[Dataset entries]

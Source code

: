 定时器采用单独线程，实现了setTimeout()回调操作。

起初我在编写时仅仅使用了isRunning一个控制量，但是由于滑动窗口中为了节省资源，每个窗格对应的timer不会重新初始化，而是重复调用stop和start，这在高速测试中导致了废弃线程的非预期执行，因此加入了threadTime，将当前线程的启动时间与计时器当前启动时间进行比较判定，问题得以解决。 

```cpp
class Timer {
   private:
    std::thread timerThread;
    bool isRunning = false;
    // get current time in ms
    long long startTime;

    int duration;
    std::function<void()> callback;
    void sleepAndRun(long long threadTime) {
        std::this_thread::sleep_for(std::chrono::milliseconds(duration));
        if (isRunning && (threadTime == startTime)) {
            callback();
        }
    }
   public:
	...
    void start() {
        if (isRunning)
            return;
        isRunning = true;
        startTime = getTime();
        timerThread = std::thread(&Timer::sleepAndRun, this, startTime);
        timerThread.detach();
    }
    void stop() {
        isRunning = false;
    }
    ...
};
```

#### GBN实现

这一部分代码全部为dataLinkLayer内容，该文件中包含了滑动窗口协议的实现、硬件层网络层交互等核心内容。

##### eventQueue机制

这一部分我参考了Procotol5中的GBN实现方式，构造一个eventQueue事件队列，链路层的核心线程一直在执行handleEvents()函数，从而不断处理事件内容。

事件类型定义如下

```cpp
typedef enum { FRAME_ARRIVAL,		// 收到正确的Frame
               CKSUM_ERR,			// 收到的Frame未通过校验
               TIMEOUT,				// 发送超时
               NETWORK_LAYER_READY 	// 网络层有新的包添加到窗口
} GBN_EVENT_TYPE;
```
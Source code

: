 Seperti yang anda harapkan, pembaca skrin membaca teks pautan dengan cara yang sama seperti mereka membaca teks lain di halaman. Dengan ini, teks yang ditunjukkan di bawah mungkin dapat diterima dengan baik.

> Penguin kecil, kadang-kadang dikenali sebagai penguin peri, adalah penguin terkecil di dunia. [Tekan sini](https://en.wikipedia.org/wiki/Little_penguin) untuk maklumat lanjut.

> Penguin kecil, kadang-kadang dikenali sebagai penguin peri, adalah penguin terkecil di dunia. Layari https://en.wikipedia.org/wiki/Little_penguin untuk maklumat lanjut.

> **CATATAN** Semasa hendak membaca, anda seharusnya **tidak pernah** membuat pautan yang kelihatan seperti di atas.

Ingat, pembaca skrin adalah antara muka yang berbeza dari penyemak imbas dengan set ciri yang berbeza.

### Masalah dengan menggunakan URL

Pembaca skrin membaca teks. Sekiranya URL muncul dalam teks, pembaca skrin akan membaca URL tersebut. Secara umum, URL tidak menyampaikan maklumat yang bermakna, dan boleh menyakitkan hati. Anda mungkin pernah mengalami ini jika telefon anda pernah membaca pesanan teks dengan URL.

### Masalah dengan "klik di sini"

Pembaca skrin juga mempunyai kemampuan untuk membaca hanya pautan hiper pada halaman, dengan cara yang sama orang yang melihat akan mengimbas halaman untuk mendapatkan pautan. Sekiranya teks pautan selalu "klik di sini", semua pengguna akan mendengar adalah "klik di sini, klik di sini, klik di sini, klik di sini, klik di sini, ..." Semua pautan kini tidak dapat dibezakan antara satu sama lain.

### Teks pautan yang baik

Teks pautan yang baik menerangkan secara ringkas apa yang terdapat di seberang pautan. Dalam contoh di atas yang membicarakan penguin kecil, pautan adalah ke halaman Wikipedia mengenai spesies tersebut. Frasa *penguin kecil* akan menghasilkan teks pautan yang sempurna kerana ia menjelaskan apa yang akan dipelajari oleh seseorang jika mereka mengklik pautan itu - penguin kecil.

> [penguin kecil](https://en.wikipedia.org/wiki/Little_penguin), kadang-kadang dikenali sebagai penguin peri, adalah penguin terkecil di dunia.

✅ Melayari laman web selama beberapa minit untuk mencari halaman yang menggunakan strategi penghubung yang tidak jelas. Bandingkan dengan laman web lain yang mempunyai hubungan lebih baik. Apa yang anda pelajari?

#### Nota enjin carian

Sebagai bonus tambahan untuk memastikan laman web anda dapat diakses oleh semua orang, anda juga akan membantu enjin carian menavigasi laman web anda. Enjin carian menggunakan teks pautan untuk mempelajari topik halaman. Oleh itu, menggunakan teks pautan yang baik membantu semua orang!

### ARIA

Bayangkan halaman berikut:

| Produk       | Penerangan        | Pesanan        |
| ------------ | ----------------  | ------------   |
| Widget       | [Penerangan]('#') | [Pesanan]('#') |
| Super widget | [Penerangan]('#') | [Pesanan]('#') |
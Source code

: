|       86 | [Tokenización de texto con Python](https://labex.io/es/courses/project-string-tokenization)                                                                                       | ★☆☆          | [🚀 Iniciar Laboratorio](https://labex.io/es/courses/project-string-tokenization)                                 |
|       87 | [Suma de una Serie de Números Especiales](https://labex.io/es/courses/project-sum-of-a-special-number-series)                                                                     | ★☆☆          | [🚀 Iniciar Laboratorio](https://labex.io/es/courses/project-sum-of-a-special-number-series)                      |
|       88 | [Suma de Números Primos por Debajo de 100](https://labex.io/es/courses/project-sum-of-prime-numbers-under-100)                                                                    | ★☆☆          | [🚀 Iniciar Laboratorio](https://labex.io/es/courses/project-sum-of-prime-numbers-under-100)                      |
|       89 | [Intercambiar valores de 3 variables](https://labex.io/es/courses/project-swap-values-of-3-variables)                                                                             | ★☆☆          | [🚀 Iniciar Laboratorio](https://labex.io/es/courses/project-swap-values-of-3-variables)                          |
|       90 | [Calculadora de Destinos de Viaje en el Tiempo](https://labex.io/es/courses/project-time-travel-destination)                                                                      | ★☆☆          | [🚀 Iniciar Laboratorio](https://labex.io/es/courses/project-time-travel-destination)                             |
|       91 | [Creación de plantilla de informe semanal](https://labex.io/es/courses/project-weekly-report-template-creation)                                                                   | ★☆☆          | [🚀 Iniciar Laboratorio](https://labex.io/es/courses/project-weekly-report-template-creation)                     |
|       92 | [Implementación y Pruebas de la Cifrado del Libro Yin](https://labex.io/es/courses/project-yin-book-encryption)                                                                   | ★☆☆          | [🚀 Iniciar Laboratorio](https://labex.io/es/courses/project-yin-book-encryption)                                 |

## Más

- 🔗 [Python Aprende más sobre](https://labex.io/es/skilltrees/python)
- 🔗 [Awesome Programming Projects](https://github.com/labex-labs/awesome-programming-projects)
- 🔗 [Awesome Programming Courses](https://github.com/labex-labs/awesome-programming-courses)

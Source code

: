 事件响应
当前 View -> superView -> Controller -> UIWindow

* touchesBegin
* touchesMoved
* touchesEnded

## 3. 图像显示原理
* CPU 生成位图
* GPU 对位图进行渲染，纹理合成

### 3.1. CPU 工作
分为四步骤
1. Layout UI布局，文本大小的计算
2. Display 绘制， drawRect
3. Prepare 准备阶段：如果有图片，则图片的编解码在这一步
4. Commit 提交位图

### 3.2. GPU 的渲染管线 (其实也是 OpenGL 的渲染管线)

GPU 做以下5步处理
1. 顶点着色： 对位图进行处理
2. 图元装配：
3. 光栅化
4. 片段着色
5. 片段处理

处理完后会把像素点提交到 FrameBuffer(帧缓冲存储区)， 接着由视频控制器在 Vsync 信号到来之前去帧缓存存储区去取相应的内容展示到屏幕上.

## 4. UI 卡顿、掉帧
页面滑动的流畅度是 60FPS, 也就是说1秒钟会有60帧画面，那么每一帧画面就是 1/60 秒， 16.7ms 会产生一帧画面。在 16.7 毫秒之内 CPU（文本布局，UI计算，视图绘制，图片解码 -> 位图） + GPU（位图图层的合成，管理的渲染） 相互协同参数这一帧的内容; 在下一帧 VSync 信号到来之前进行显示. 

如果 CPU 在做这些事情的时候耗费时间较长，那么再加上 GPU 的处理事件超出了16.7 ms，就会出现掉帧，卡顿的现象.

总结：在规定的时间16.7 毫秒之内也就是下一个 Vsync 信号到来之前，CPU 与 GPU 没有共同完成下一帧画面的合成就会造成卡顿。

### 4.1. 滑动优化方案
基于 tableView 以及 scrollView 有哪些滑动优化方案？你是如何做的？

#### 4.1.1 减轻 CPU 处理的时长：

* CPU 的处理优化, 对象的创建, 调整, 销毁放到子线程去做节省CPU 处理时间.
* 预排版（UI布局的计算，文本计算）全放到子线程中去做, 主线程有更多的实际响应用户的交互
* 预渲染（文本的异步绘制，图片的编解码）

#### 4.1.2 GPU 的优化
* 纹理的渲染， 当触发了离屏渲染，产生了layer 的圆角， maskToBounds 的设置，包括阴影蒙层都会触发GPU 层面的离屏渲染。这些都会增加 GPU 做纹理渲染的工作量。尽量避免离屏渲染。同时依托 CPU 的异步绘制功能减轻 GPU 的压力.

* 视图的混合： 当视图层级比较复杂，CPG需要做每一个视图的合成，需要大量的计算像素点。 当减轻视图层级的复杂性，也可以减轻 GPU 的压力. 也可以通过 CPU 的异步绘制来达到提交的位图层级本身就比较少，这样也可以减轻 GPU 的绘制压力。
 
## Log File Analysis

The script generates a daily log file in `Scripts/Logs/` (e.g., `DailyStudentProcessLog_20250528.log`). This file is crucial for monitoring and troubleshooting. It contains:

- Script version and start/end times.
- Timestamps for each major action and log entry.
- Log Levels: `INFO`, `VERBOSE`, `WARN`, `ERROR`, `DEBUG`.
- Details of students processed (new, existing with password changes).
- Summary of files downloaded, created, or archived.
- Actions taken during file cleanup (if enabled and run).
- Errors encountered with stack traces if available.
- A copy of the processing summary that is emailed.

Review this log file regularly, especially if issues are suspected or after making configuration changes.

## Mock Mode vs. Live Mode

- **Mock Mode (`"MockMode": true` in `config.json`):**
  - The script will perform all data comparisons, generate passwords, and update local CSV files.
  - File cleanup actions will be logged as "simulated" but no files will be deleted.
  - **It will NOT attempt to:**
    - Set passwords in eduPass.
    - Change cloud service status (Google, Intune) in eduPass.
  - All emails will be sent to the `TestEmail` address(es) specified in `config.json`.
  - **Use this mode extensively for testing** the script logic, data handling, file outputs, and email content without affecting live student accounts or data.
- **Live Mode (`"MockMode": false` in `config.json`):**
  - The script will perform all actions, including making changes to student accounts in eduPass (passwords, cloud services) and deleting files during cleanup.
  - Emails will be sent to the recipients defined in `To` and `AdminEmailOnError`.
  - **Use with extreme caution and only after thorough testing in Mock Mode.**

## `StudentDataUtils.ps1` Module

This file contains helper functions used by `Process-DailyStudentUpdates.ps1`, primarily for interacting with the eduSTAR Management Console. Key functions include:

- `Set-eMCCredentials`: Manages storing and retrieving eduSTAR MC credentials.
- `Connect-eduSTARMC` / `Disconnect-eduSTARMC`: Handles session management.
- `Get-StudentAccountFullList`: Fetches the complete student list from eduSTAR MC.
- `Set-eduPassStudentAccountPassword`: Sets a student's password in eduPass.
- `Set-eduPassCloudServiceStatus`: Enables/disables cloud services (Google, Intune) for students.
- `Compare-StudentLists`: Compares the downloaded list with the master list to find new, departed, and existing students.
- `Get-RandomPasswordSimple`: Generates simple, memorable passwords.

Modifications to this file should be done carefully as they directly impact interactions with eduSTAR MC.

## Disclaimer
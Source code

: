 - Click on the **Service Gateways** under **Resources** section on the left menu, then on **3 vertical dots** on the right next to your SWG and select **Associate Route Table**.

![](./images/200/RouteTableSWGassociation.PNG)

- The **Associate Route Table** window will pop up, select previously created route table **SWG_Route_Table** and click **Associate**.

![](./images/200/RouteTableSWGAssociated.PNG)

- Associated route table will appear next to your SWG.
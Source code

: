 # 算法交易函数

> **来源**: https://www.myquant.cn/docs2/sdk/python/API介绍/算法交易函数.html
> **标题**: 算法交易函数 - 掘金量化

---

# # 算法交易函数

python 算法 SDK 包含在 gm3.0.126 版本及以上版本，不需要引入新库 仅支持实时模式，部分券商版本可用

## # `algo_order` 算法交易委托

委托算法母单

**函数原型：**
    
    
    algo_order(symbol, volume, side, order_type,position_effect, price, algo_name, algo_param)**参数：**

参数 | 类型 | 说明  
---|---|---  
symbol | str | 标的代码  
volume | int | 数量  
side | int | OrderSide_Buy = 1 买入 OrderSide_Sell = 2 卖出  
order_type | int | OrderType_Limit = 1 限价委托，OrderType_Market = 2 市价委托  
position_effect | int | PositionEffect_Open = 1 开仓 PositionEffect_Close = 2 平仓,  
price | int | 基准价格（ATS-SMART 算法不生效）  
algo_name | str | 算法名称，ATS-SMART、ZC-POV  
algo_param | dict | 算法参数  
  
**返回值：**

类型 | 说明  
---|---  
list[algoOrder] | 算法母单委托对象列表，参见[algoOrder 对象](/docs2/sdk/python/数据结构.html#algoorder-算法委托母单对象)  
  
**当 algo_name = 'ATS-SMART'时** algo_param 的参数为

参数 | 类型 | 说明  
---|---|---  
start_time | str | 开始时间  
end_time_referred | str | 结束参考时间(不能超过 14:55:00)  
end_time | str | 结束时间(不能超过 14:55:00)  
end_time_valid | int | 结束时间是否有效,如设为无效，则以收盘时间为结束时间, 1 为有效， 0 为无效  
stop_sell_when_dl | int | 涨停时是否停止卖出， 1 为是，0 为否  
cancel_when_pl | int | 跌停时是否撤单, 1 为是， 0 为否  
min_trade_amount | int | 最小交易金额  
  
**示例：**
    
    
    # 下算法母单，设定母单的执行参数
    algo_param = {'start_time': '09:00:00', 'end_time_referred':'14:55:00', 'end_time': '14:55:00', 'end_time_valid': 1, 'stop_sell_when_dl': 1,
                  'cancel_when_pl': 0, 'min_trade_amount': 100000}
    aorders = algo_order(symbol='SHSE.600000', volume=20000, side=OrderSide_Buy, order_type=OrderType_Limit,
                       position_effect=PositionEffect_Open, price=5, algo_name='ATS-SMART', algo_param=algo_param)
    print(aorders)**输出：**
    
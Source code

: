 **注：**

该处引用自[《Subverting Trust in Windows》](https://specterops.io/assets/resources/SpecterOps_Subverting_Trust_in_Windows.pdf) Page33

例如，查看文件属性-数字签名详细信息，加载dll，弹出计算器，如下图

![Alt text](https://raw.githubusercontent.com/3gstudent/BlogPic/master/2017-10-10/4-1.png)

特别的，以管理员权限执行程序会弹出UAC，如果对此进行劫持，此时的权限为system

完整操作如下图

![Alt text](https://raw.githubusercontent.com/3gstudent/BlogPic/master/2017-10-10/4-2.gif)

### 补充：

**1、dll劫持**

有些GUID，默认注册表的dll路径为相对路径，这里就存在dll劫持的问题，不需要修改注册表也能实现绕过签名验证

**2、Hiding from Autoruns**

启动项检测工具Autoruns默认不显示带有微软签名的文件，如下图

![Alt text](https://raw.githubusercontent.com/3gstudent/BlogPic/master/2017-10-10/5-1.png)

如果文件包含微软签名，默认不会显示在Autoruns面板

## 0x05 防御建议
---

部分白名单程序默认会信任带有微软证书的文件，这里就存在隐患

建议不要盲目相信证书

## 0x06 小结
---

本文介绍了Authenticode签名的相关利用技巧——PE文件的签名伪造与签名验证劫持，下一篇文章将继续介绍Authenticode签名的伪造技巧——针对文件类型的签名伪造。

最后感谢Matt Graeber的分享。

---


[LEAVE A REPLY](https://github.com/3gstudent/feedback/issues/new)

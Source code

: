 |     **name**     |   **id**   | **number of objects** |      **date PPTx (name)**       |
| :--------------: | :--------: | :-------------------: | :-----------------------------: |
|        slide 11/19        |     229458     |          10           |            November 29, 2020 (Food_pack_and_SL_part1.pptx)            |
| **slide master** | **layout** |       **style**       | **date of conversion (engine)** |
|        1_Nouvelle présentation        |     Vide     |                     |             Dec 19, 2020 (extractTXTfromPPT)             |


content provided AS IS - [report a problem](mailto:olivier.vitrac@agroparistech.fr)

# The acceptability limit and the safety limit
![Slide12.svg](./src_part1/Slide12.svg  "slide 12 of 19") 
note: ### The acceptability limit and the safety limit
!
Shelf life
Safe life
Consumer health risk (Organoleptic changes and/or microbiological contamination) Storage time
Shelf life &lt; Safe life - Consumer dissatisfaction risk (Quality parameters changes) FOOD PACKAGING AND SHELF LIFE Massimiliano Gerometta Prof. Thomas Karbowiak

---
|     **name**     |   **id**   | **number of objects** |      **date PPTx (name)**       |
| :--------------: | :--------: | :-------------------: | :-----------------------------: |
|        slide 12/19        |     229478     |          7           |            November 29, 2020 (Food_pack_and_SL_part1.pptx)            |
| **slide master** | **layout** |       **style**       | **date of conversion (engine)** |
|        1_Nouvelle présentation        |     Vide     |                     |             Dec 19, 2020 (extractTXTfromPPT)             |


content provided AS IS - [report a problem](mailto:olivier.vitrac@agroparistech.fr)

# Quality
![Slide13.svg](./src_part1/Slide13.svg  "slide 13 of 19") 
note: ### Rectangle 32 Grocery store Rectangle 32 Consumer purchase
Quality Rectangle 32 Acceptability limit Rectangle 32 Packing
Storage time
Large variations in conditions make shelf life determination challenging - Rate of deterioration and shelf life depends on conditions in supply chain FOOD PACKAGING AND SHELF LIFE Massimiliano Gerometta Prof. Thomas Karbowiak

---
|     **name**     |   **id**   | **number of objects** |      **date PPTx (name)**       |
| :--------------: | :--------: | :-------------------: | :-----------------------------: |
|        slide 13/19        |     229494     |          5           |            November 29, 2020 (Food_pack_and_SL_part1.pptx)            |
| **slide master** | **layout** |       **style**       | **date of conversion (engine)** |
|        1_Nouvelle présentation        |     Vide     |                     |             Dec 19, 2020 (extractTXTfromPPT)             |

▸ **Assignment**:
Copy every line from the data that includes the string "passwords".

▸ **Output of the exercise**:
  - The script will perform all data comparisons, generate passwords, and update local CSV files.
    - Set passwords in eduPass.
  - The script will perform all actions, including making changes to student accounts in eduPass (passwords, cloud services) and deleting files during cleanup.
- `Get-RandomPasswordSimple`: Generates simple, memorable passwords.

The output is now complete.